§ **TASK REQUIREMENTS**: Search the entries for the word "more". Copy every line that holds it.

(Records excerpted from a collection)
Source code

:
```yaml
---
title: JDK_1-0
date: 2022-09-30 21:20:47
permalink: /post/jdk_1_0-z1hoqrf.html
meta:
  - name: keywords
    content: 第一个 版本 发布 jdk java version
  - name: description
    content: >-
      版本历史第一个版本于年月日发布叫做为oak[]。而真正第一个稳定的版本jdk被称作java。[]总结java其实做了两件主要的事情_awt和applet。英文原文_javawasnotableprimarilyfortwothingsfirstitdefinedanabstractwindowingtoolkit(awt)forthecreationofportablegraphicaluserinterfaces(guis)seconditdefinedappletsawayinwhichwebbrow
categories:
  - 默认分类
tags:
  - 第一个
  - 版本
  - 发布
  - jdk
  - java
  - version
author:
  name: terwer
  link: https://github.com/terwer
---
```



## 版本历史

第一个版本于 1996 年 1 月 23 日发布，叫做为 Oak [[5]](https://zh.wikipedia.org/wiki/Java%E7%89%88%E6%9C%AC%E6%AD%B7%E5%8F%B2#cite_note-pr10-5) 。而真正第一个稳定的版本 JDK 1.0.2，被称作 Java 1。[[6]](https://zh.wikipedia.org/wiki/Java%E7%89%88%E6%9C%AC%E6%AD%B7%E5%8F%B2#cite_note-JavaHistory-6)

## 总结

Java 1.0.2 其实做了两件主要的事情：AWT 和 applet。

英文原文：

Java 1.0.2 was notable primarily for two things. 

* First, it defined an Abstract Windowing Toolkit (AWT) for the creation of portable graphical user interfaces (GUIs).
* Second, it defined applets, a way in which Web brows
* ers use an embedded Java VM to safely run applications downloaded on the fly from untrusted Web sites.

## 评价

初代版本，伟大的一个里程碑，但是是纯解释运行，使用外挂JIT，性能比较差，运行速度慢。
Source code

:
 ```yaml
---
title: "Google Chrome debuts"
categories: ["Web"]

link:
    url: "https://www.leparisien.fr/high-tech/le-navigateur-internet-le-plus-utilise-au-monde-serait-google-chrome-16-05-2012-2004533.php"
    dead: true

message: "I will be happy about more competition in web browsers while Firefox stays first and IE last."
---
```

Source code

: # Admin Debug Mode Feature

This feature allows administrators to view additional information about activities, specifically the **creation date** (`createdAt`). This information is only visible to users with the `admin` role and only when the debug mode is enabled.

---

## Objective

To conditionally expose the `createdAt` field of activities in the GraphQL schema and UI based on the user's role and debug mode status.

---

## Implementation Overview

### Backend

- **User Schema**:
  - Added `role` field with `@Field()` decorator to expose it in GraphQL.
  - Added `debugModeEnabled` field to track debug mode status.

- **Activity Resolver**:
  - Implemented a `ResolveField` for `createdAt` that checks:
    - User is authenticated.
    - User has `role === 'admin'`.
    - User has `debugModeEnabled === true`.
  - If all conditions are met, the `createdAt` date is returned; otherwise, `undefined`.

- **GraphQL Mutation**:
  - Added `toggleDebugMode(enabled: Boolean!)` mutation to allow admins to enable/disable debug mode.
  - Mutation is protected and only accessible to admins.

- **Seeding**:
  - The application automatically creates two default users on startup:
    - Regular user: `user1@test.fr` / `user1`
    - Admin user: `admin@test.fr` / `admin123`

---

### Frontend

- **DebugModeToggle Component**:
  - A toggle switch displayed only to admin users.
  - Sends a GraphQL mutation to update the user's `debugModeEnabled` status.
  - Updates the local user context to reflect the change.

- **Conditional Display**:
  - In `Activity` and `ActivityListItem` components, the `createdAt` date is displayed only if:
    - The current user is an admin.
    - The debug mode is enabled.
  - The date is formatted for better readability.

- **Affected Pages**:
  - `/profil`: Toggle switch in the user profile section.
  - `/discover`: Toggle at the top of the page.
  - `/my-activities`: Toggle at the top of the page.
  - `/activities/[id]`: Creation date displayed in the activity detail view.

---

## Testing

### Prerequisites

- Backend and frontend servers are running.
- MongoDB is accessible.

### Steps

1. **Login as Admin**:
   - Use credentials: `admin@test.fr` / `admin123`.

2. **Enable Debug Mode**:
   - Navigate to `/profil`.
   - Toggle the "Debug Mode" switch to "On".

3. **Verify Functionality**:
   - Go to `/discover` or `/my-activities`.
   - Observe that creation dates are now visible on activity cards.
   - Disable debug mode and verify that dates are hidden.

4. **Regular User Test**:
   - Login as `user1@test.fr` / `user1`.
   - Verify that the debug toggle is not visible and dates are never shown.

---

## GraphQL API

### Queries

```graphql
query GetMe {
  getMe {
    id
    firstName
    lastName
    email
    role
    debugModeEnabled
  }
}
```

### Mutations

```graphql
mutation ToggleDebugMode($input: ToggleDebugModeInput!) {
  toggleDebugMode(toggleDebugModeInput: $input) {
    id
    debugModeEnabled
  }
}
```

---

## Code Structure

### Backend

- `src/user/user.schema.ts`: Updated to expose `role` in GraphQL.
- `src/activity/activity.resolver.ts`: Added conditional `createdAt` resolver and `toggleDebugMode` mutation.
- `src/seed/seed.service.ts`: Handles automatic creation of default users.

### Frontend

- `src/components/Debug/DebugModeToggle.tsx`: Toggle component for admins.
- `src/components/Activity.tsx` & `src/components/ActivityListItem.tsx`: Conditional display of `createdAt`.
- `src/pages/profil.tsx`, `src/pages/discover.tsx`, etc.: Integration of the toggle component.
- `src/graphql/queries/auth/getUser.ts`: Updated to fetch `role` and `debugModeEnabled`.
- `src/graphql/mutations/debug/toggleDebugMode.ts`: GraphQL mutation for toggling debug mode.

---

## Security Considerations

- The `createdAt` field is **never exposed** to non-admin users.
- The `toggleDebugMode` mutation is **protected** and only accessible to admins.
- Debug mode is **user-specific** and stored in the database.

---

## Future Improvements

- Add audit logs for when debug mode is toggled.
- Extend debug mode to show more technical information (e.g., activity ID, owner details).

§ **ANSWER TO THIS PROBLEM**:
message: "I will be happy about more competition in web browsers while Firefox stays first and IE last."
- Extend debug mode to show more technical information (e.g., activity ID, owner details).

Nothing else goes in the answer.